Redox-dependent AMPK inactivation disrupts metabolic adaptation to glucose starvation in xCT-overexpressing cancer cells.

Accelerated aerobic glycolysis is a distinctive metabolic property of cancer cells that confers dependency on glucose for survival. However, the therapeutic strategies targeting this vulnerability are still inefficient and have unacceptable side effects in clinical trials. Therefore, developing biomarkers to predict therapeutic efficacy would be essential to improve the selective targeting of cancer cells. Here, we found that cell lines that are sensitive to glucose deprivation have high expression of cystine/glutamate antiporter xCT (also known as SLC7A11).

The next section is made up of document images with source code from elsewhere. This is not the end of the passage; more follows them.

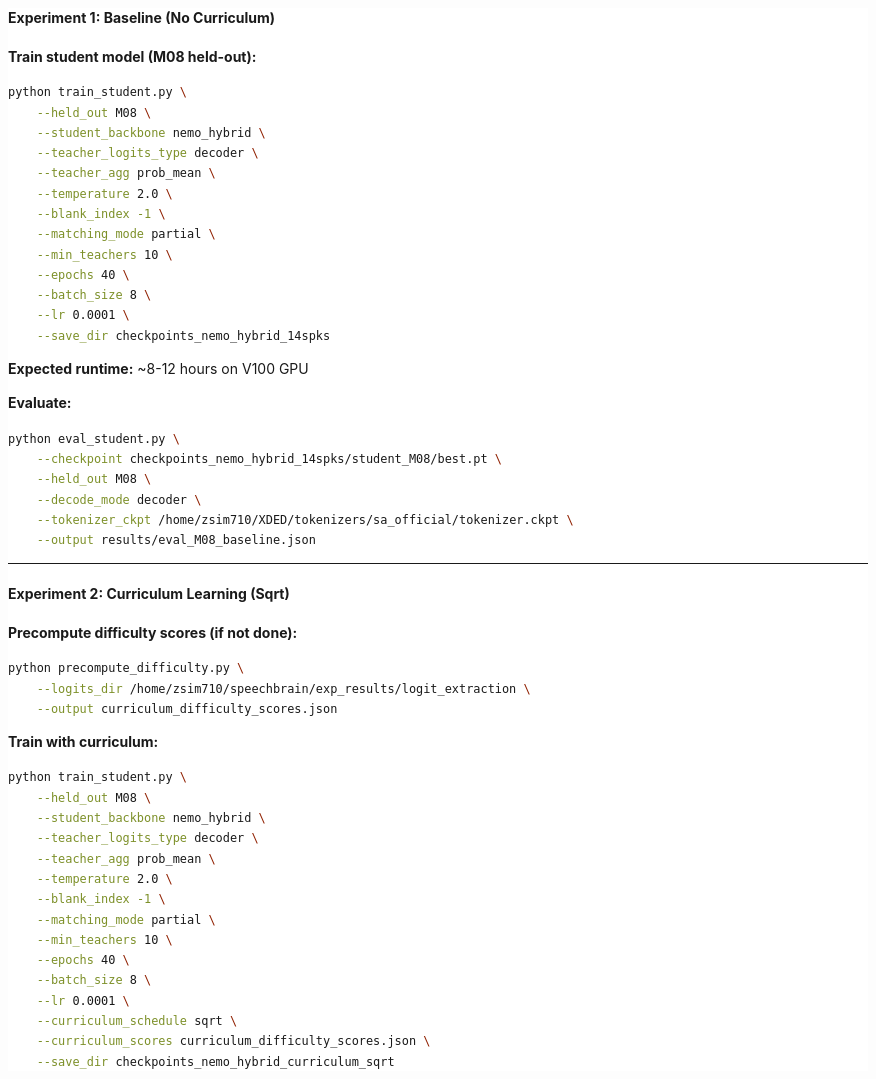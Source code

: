 
#### Experiment 1: Baseline (No Curriculum)

**Train student model (M08 held-out):**
```bash
python train_student.py \
    --held_out M08 \
    --student_backbone nemo_hybrid \
    --teacher_logits_type decoder \
    --teacher_agg prob_mean \
    --temperature 2.0 \
    --blank_index -1 \
    --matching_mode partial \
    --min_teachers 10 \
    --epochs 40 \
    --batch_size 8 \
    --lr 0.0001 \
    --save_dir checkpoints_nemo_hybrid_14spks
```

**Expected runtime:** ~8-12 hours on V100 GPU

**Evaluate:**
```bash
python eval_student.py \
    --checkpoint checkpoints_nemo_hybrid_14spks/student_M08/best.pt \
    --held_out M08 \
    --decode_mode decoder \
    --tokenizer_ckpt /home/zsim710/XDED/tokenizers/sa_official/tokenizer.ckpt \
    --output results/eval_M08_baseline.json
```

---

#### Experiment 2: Curriculum Learning (Sqrt)

**Precompute difficulty scores (if not done):**
```bash
python precompute_difficulty.py \
    --logits_dir /home/zsim710/speechbrain/exp_results/logit_extraction \
    --output curriculum_difficulty_scores.json
```

**Train with curriculum:**
```bash
python train_student.py \
    --held_out M08 \
    --student_backbone nemo_hybrid \
    --teacher_logits_type decoder \
    --teacher_agg prob_mean \
    --temperature 2.0 \
    --blank_index -1 \
    --matching_mode partial \
    --min_teachers 10 \
    --epochs 40 \
    --batch_size 8 \
    --lr 0.0001 \
    --curriculum_schedule sqrt \
    --curriculum_scores curriculum_difficulty_scores.json \
    --save_dir checkpoints_nemo_hybrid_curriculum_sqrt
```
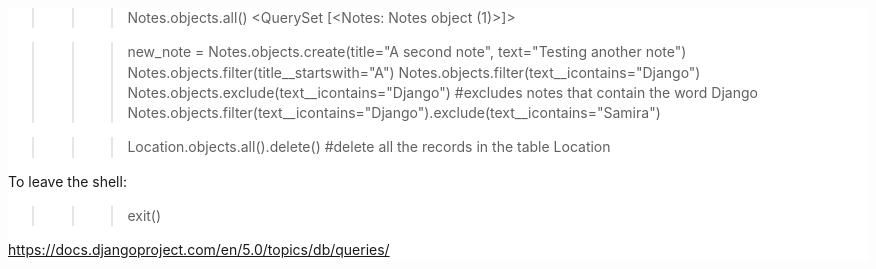 >>> Notes.objects.all()
<QuerySet [<Notes: Notes object (1)>]>

>>> new_note = Notes.objects.create(title="A second note", text="Testing another note")
>>> Notes.objects.filter(title__startswith="A")
>>> Notes.objects.filter(text__icontains="Django")
>>> Notes.objects.exclude(text__icontains="Django") #excludes notes that contain the word Django
>>> Notes.objects.filter(text__icontains="Django").exclude(text__icontains="Samira")

>>> Location.objects.all().delete() #delete all the records in the table Location

To leave the shell:
>>> exit()

https://docs.djangoproject.com/en/5.0/topics/db/queries/



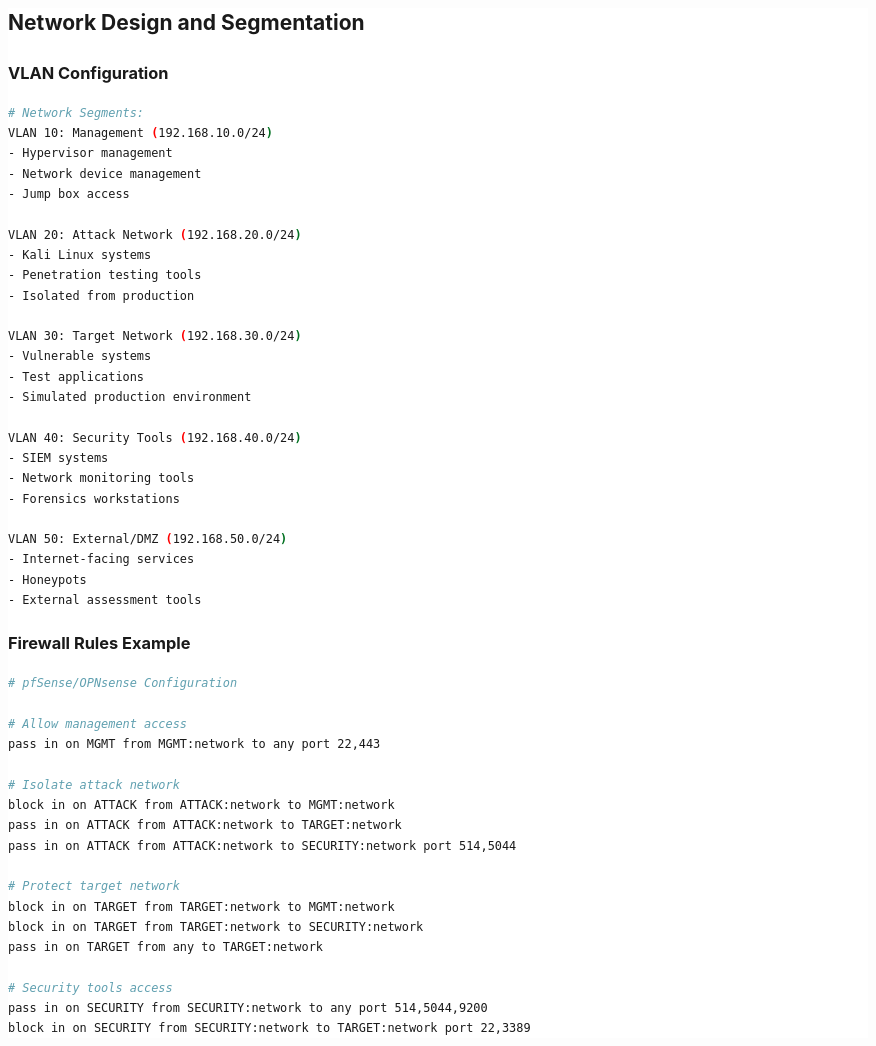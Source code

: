 ## Network Design and Segmentation

### VLAN Configuration
```bash
# Network Segments:
VLAN 10: Management (192.168.10.0/24)
- Hypervisor management
- Network device management
- Jump box access

VLAN 20: Attack Network (192.168.20.0/24)  
- Kali Linux systems
- Penetration testing tools
- Isolated from production

VLAN 30: Target Network (192.168.30.0/24)
- Vulnerable systems
- Test applications
- Simulated production environment

VLAN 40: Security Tools (192.168.40.0/24)
- SIEM systems
- Network monitoring tools
- Forensics workstations

VLAN 50: External/DMZ (192.168.50.0/24)
- Internet-facing services
- Honeypots
- External assessment tools
```

### Firewall Rules Example
```bash
# pfSense/OPNsense Configuration

# Allow management access
pass in on MGMT from MGMT:network to any port 22,443

# Isolate attack network
block in on ATTACK from ATTACK:network to MGMT:network
pass in on ATTACK from ATTACK:network to TARGET:network
pass in on ATTACK from ATTACK:network to SECURITY:network port 514,5044

# Protect target network  
block in on TARGET from TARGET:network to MGMT:network
block in on TARGET from TARGET:network to SECURITY:network
pass in on TARGET from any to TARGET:network

# Security tools access
pass in on SECURITY from SECURITY:network to any port 514,5044,9200
block in on SECURITY from SECURITY:network to TARGET:network port 22,3389
```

We found that cystine uptake and glutamate export through xCT contributed to rapid NADPH depletion under glucose deprivation. This collapse of the redox system oxidized and inactivated AMP-activated protein kinase (AMPK), a major regulator of metabolic adaptation, resulting in a metabolic catastrophe and cell death. Although this phenomenon was prevented by pharmacological or genetic inhibition of xCT, overexpression of xCT sensitized resistant cancer cells to glucose deprivation. Taken together, these findings suggest a novel crosstalk between AMPK and xCT that links metabolism and signal transduction, and reveal a metabolic vulnerability to glucose deprivation in cancer cells expressing high levels of xCT.